Жилбыл взобрался по лестнице до половины холма и оглянулся. Тень всё ещё покрывала луг, над озером висело облако тумана, но над туманом уже играла трепещущая искрами жужильих крыльев широкая семицветная радуга. Звон крыльев жужил и весёлые восхищенные выкрики сливались в единый светлый тон, дарующий люду долины радость пробуждения нового дня.
- Красиво в моей стране, Летописец? - грустно спросила за спиной Жилбыла Государыня.
Летописец повернулся. Государыня как всегда возникла на лестнице тихо, незаметно и неожиданно. Она стояла ступеньками тремя выше, правым боком к Летописцу и смотрела на него скосив глаз. Вечно юная и вечно молодая в неизменной белой государевой пелерине.
Всё в Стране Света было неизменным. И белая пелерина Государыни, и полотняная рубаха Летописца, и жужилье купание, и радуга по утрам. И берёзовая каша мальцов, и вечерние песни ласков. И изуродованная лестница на холме, и ежеутренние встречи на ней Государыни и Летописца. И улыбка Государыни.
- Красиво, - привычно согласился Жилбыл и тут только увидел, что сегодня улыбки на лице Государыни нет.
- Что с тобой, матушка? - изумился он.
Государыня вздохнула.
- Неспокойно мне что-то, Летописец. Сердце болит...
Она подняла руку к груди, но, будто наткнувшись на невидимую стену, опустила её. Никогда не видел Жилбыл ни левой половины лица Государыни, ни её левой руки. Всегда она стояла к нему правым боком. Поговаривали, что Кудесник изуродовал Государыню столь же страшно, как и лестницу.
- Тысячи лет мы жили в счастье и спокойствии без него, - продолжала Государыня. - А сейчас он вспомнил о нас. Что-то случится.
- Кто - он? - опешил Жилбыл.
- Кудесник, - просто сказала Государыня.
Летописец смешался.
- Но ведь Кудесник хороший, - вставила своё слово жужинья Тенка.

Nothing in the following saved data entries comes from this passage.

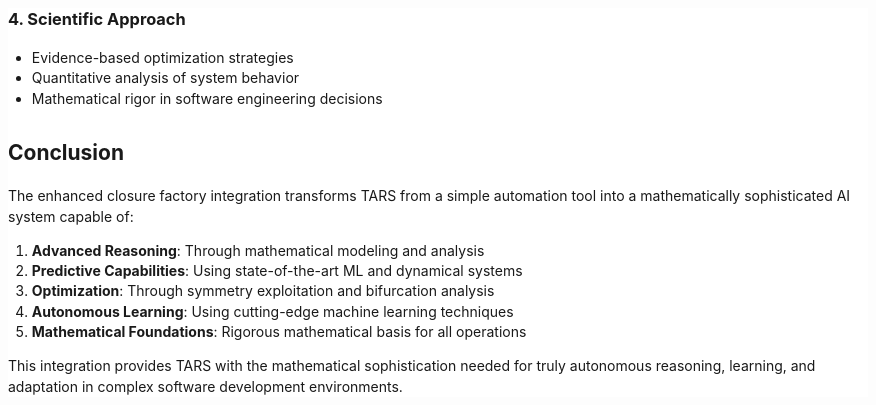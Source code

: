 ### 4. Scientific Approach
- Evidence-based optimization strategies
- Quantitative analysis of system behavior
- Mathematical rigor in software engineering decisions

## Conclusion

The enhanced closure factory integration transforms TARS from a simple automation tool into a mathematically sophisticated AI system capable of:

1. **Advanced Reasoning**: Through mathematical modeling and analysis
2. **Predictive Capabilities**: Using state-of-the-art ML and dynamical systems
3. **Optimization**: Through symmetry exploitation and bifurcation analysis
4. **Autonomous Learning**: Using cutting-edge machine learning techniques
5. **Mathematical Foundations**: Rigorous mathematical basis for all operations

This integration provides TARS with the mathematical sophistication needed for truly autonomous reasoning, learning, and adaptation in complex software development environments.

- Нет, - горько возразила Государыня. - Кудесник не хороший. И не плохой. Он - Кудесник. Вершитель судеб.
- Он что-то замышляет?
- Не знаю, - вновь вздохнула Государыня. - И он сам не знает. Пока только наблюдает за нами.
"Началось, - подумал я. - Стоило только довериться героям, как все мои благие намерения пошли насмарку. Какой там к чёрту счастливый добрый мир, "погрязший" по самые уши в небесной чистоте! Не хотят они в нём жить. Пресно им, видите ли! Ишь, Кудесник объявился!"
Врал я, конечно, самому себе. Я действительно полностью отпустил авторские вожжи и абсолютно не представлял, что же должно случиться в Светлой Стране. Просто перенёс на героев своё раздражение от личных глупостей и ошибок, совершённых в ту пору, когда мне самому казалось, что мой настоящий мир, в котором жил, пресен, погряз в застое и потому требует перестройки. Впрочем, перестройки мой мир действительно требовал. Но не бомбовыми ударами по женщинам и детям...
Государыня посмотрела на Летописца и вымученно улыбнулась.
- Тенка, - спросила она, меняя тему, - ты опять сегодня радугу не делаешь?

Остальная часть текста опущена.